Word for word, restate all of the data shown below.
════════
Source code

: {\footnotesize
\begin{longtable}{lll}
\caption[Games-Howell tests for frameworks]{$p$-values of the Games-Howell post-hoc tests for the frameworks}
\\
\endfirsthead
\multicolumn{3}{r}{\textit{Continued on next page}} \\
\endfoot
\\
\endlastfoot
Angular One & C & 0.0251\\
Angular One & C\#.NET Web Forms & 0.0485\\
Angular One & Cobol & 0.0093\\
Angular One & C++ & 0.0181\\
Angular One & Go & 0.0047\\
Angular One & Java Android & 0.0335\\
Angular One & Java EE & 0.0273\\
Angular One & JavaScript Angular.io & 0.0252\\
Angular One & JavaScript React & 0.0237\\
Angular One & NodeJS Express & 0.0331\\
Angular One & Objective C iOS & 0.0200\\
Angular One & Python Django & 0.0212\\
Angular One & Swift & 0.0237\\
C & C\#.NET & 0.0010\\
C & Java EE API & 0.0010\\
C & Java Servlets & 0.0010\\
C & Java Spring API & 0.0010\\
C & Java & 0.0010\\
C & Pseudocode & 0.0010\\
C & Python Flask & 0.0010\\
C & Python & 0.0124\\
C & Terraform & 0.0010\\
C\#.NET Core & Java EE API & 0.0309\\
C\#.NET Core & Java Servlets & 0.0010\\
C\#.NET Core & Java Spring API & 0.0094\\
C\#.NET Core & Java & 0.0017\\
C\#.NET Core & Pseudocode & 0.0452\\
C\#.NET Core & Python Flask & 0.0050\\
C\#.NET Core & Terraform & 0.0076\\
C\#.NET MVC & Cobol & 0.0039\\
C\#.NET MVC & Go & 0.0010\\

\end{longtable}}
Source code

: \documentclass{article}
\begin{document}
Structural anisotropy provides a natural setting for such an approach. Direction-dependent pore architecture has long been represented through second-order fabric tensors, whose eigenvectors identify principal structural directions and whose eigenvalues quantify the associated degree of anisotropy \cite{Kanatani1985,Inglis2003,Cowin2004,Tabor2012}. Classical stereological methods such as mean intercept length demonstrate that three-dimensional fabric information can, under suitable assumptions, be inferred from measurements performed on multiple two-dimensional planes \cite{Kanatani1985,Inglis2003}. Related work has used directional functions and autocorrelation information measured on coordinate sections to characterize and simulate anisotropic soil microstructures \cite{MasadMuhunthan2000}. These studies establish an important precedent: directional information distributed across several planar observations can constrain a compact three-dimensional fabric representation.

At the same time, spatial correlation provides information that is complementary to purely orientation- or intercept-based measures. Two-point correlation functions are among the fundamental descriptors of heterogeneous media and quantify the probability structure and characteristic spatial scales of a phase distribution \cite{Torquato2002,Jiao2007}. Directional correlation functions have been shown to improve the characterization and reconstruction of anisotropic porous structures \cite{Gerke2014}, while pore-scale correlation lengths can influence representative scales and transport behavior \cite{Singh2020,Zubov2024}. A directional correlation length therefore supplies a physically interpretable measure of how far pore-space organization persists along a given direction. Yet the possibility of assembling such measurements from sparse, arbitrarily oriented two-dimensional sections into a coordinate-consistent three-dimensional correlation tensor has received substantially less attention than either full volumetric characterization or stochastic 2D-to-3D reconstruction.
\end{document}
════════
**Result:**
Source code

: {\footnotesize
\begin{longtable}{lll}
\caption[Games-Howell tests for frameworks]{$p$-values of the Games-Howell post-hoc tests for the frameworks}
\\
\endfirsthead
\multicolumn{3}{r}{\textit{Continued on next page}} \\
\endfoot
\\
\endlastfoot
Angular One & C & 0.0251\\
Angular One & C\#.NET Web Forms & 0.0485\\
Angular One & Cobol & 0.0093\\
Angular One & C++ & 0.0181\\
Angular One & Go & 0.0047\\
Angular One & Java Android & 0.0335\\
Angular One & Java EE & 0.0273\\
Angular One & JavaScript Angular.io & 0.0252\\
Angular One & JavaScript React & 0.0237\\
Angular One & NodeJS Express & 0.0331\\
Angular One & Objective C iOS & 0.0200\\
Angular One & Python Django & 0.0212\\
Angular One & Swift & 0.0237\\
C & C\#.NET & 0.0010\\
C & Java EE API & 0.0010\\
C & Java Servlets & 0.0010\\
C & Java Spring API & 0.0010\\
C & Java & 0.0010\\
C & Pseudocode & 0.0010\\
C & Python Flask & 0.0010\\
C & Python & 0.0124\\
C & Terraform & 0.0010\\
C\#.NET Core & Java EE API & 0.0309\\
C\#.NET Core & Java Servlets & 0.0010\\
C\#.NET Core & Java Spring API & 0.0094\\
C\#.NET Core & Java & 0.0017\\
C\#.NET Core & Pseudocode & 0.0452\\
C\#.NET Core & Python Flask & 0.0050\\
C\#.NET Core & Terraform & 0.0076\\
C\#.NET MVC & Cobol & 0.0039\\
C\#.NET MVC & Go & 0.0010\\

\end{longtable}}
Source code

: \documentclass{article}
\begin{document}
Structural anisotropy provides a natural setting for such an approach. Direction-dependent pore architecture has long been represented through second-order fabric tensors, whose eigenvectors identify principal structural directions and whose eigenvalues quantify the associated degree of anisotropy \cite{Kanatani1985,Inglis2003,Cowin2004,Tabor2012}. Classical stereological methods such as mean intercept length demonstrate that three-dimensional fabric information can, under suitable assumptions, be inferred from measurements performed on multiple two-dimensional planes \cite{Kanatani1985,Inglis2003}. Related work has used directional functions and autocorrelation information measured on coordinate sections to characterize and simulate anisotropic soil microstructures \cite{MasadMuhunthan2000}. These studies establish an important precedent: directional information distributed across several planar observations can constrain a compact three-dimensional fabric representation.

At the same time, spatial correlation provides information that is complementary to purely orientation- or intercept-based measures. Two-point correlation functions are among the fundamental descriptors of heterogeneous media and quantify the probability structure and characteristic spatial scales of a phase distribution \cite{Torquato2002,Jiao2007}. Directional correlation functions have been shown to improve the characterization and reconstruction of anisotropic porous structures \cite{Gerke2014}, while pore-scale correlation lengths can influence representative scales and transport behavior \cite{Singh2020,Zubov2024}. A directional correlation length therefore supplies a physically interpretable measure of how far pore-space organization persists along a given direction. Yet the possibility of assembling such measurements from sparse, arbitrarily oriented two-dimensional sections into a coordinate-consistent three-dimensional correlation tensor has received substantially less attention than either full volumetric characterization or stochastic 2D-to-3D reconstruction.
\end{document}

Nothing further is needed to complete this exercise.